Rêvons : c’est l’heure.

Un vaste et tendre
Apaisement
Semble descendre
Du firmament
Que l’astre irise…

C’est l’heure exquise.


On s’installa enfin commodément et M. Legault s’écria :

— Mon conte ! je veux mon conte !

Paul Aubin répondit :

— Je l’ai promis ; je vais m’exécuter. Mais, de nouveau, je tiens à vous prévenir que mon histoire n’a pas le même intérêt sentimental que les deux qu’on nous a racontées cet après-midi. Elle est beaucoup plus mouvementée ; les événements s’y précipitent, tous plus sensationnels les uns que les autres. C’est pourquoi, j’espère qu’elle ne vous ennuiera pas. Au surplus, soyez assurés que je ne rapporterai pas un fait dont je ne puisse me porter garant. Je ne parle pas de ouï-dire, mais d’aventure dont j’ai très bien connu les acteurs. En effet, le héros de mon récit est l’un de mes meilleurs amis. J’ai été élevé, j’ai fait mes études et puis la guerre avec lui. Quant à l’héroïne, je l’ai connue à la suite des incidents que je vais relater. C’est d’eux-mêmes que je tiens ce récit. Par conséquent, tout est véridique.

— II —


— Un jour de l’été dernier, poursuivit Paul Aubin, un aéroplane survolait les grands Lacs. Un aéroplane, ce n’est déjà plus un événement et le temps approche où l’on ne les verra pas avec plus de surprise qu’une automobile.
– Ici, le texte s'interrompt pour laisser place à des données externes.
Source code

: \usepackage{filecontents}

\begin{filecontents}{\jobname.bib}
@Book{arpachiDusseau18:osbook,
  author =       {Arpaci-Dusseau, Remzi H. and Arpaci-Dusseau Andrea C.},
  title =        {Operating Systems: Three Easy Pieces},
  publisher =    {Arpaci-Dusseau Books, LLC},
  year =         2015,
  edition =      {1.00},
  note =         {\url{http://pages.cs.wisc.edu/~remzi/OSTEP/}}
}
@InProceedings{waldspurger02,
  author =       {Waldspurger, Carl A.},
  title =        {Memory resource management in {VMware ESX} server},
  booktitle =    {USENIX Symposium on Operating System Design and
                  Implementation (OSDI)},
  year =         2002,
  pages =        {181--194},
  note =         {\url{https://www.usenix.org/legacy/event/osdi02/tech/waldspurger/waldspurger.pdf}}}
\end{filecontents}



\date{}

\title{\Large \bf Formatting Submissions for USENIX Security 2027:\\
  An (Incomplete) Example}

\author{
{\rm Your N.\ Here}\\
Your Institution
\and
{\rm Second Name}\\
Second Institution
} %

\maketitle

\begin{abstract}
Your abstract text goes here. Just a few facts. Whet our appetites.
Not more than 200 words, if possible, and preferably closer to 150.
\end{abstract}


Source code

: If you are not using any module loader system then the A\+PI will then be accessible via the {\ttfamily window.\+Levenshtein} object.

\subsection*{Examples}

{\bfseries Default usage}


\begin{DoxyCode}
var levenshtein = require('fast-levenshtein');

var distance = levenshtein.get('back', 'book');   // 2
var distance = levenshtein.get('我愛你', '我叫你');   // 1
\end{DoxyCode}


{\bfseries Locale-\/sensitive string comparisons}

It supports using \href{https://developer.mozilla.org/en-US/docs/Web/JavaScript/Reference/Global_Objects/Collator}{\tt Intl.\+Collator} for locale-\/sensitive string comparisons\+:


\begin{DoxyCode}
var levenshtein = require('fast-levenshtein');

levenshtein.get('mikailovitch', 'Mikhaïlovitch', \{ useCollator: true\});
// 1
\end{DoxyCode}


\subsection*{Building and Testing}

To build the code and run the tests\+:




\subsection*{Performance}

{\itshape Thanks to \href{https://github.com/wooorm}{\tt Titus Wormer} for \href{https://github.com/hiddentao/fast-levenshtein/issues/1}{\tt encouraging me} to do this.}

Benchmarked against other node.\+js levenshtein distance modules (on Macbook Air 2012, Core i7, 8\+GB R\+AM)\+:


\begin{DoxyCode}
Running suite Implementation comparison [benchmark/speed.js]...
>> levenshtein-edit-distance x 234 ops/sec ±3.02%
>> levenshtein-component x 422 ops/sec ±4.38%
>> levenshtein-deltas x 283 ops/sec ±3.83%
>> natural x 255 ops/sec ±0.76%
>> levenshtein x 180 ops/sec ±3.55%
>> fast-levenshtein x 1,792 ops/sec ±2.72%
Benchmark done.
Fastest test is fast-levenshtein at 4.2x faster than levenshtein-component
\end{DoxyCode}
Mais mon aéroplane se conduisait de façon étrange. Il semblait errer dans le ciel, ou plutôt, il paraissait ne savoir quel but fixer à sa course. On l’aurait cru perdu dans l’immensité.

Tout à coup, il se mit à osciller de manière inquiétante et à se livrer à toutes sortes de mouvements désordonnés. Lignant une pointe vers la terre, pour, l’instant suivant, remonter vers les nuages. Tantôt penché à gauche, tantôt à droite. Bref, il était évident que le pilote avait perdu le contrôle de sa machine. Une de ces terribles et rapides tragédie de l’air se préparait.

Avez-vous déjà songé à l’angoisse qui doit étreindre le cœur d’un aviateur quand il s’aperçoit que le mécanisme ne veut plus obéir à sa main ! Ce doit être la sensation la plus affreuse, car la situation est la seule qui soit absolument sans espoir. Dans une automobile, par exemple, on peut penser qu’en cas d’accident, on en sera quitte pour des blessures plus ou moins graves ; si on a la chance de n’avoir pas le crâne fracassé par un morceau de la voiture, le tout se résume à un choc violent. En bateau, on a la ressource des canots de sauvetage ou des épaves : à condition de savoir un peu nager, et même sans cela, on peut compter de pouvoir se raccrocher à quelque chose de solide. Mais, dans l’infini du ciel ! quand on n’a sous les pieds qu’une frêle nacelle de quelques verges et, au-dessous, rien, rien que le gouffre béant dont le fond est un sol dur où s’écrasent les os ! Comment ne pas devenir fou à la perspective d’y être précipité !

C’était pourtant le sort qui attendait notre homme-oiseau.

En effet, après être remonté une dernière fois, l’aéroplane se précipita verticalement vers le sol. Il se dirigeait sur un rocher s’élevant au milieu des eaux et sur lequel, il allait se briser lamentablement. Quelques secondes et c’en serait fait d’une vie humaine.

Mais, au moment de toucher terre, le pilote, qui n’avait pas perdu la tête, réussit à redresser son avion. Cela suffit à briser l’élan et, bien que l’atterrissage fût un peu rude, il évita la catastrophe suprême.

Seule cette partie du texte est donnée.